Coulson was the most beneficial student at the school to Nick.
He was more useful to Fury as a junior in high school than the guidance counselor. Whereas Pepper Potts was brilliant at her job when dealing with people Tony Stark or Thor Odinson, she couldn’t connect with people like Melinda. And Maria, for all of her trying, rarely got through with anyone.
Coulson helped Grant Ward with his transition from abusive parents to cat-obsessed aunt. He, alone, got Romanoff to stop kicking the ass of anyone within a ten foot radius, without getting a single bruise in the process. He helped Barton through the hearing loss he never dealt with and the hearing aids, and other stuff Clint never properly came to terms with. He was the only person other than Pepper that could get Stark to listen half the time, and the one to adjust Thor to American culture. He helped Banner with his anger issues.

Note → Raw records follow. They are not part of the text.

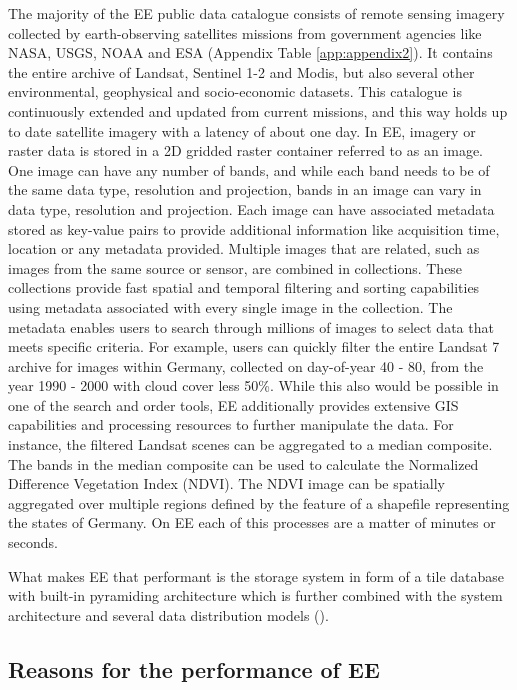 The majority of the EE public data catalogue consists of remote sensing imagery collected by earth-observing satellites missions from government agencies like NASA, USGS, NOAA and ESA (Appendix Table \ref{app:appendix2}). It contains the entire archive of Landsat, Sentinel 1-2 and Modis, but also several other environmental, geophysical and socio-economic datasets. This catalogue is continuously extended and updated from current missions, and this way holds up to date satellite imagery with a latency of about one day.
In EE, imagery or raster data is stored in a 2D gridded raster container referred to as an image. One image can have any number of bands, and while each band needs to be of the same data type, resolution and projection, bands in an image can vary in data type, resolution and projection. Each image can have associated metadata stored as key-value pairs to provide additional information like acquisition time, location or any metadata provided.
Multiple images that are related, such as images from the same source or sensor, are combined in collections. These collections provide fast spatial and temporal filtering and sorting capabilities using metadata associated with every single image in the collection. The metadata enables users to search through millions of images to select data that meets specific criteria. For example, users can quickly filter the entire Landsat 7 archive for images within Germany, collected on day-of-year 40 - 80, from the year 1990 - 2000 with cloud cover less 50\%. While this also would be possible in one of the search and order tools, EE additionally provides extensive GIS capabilities and processing resources to further manipulate the data.
For instance, the filtered Landsat scenes can be aggregated to a median composite. The bands in the median composite can be used to calculate the Normalized Difference Vegetation Index (NDVI). The NDVI image can be spatially aggregated over multiple regions defined by the feature of a shapefile representing the states of Germany. On EE each of this processes are a matter of minutes or seconds.

What makes EE that performant is the storage system in form of a tile database with built-in pyramiding architecture which is further combined with the system architecture and several data distribution models (\cite{gorelick2017google}).

\subsection{Reasons for the performance of EE}


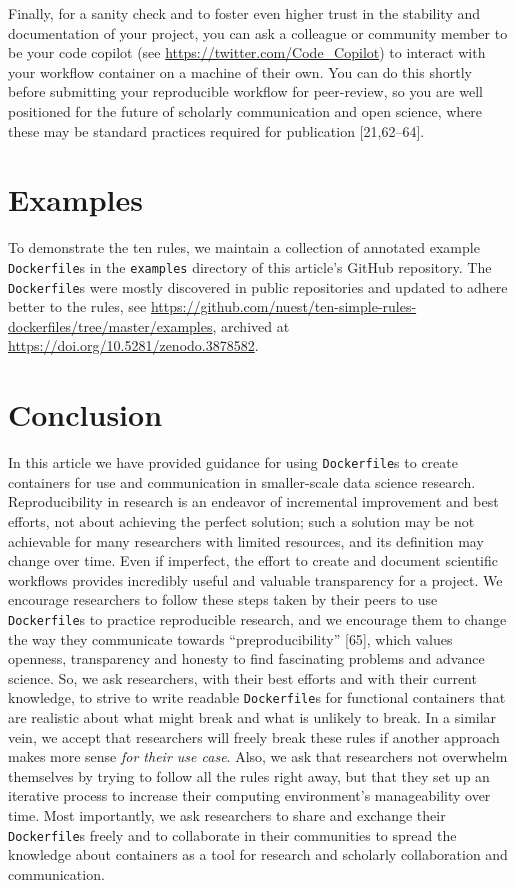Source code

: \documentclass[10pt,letterpaper]{article}
\begin{document}
Finally, for a sanity check and to foster even higher trust in the
stability and documentation of your project, you can ask a colleague or
community member to be your code copilot (see
\url{https://twitter.com/Code_Copilot}) to interact with your workflow
container on a machine of their own. You can do this shortly before
submitting your reproducible workflow for peer-review, so you are well
positioned for the future of scholarly communication and open science,
where these may be standard practices required for publication
{[}21,62--64{]}.

\hypertarget{examples}{%
\section{Examples}\label{examples}}

To demonstrate the ten rules, we maintain a collection of annotated
example \texttt{Dockerfile}s in the \texttt{examples} directory of this
article's GitHub repository. The \texttt{Dockerfile}s were mostly
discovered in public repositories and updated to adhere better to the
rules, see
\url{https://github.com/nuest/ten-simple-rules-dockerfiles/tree/master/examples},
archived at \url{https://doi.org/10.5281/zenodo.3878582}.

\hypertarget{conclusion}{%
\section*{Conclusion}\label{conclusion}}

In this article we have provided guidance for using \texttt{Dockerfile}s
to create containers for use and communication in smaller-scale data
science research. Reproducibility in research is an endeavor of
incremental improvement and best efforts, not about achieving the
perfect solution; such a solution may be not achievable for many
researchers with limited resources, and its definition may change over
time. Even if imperfect, the effort to create and document scientific
workflows provides incredibly useful and valuable transparency for a
project. We encourage researchers to follow these steps taken by their
peers to use \texttt{Dockerfile}s to practice reproducible research, and
we encourage them to change the way they communicate towards
``preproducibility'' {[}65{]}, which values openness, transparency and
honesty to find fascinating problems and advance science. So, we ask
researchers, with their best efforts and with their current knowledge,
to strive to write readable \texttt{Dockerfile}s for functional
containers that are realistic about what might break and what is
unlikely to break. In a similar vein, we accept that researchers will
freely break these rules if another approach makes more sense \emph{for
their use case}. Also, we ask that researchers not overwhelm themselves
by trying to follow all the rules right away, but that they set up an
iterative process to increase their computing environment's
manageability over time. Most importantly, we ask researchers to share
and exchange their \texttt{Dockerfile}s freely and to collaborate in
their communities to spread the knowledge about containers as a tool for
research and scholarly collaboration and communication.
\end{document}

He made sure Fitzsimmons knew their way around the school after the move up from the middle schools. He got Skye to stop hacking into the school computers and changing the lunch to fish sticks.
And yeah, Barton still climbed through the air ducts like it was his own personal playground but he was doing it less because of Coulson.
All and all, if anyone could help May, it was Coulson. That was exactly what he told the boy who sat there with concerned eyes and a determined look.
Fury told him that May had recently lost her parents and nothing more on her past (he couldn’t exactly tell the truth, no matter how trustworthy, a high school student with the secrets of an international spy agency). Fury also told Coulson, in a voice that barred no argument, that he would appreciate (i.e. Coulson would) tell him what May said.
But as Nick predicted Coulson protested to that, even against Nick’s no nonsense voice, because Phil Coulson didn’t believe in betraying trust.
Nick shut him up by alluding that it was of the upmost importance to May’s health he did. Coulson, for his part, nodded and left with a note to go back to Spanish while Fury contemplated which level of Hell he’d end up in for lying about a girl being suicidal so someone would spy on her.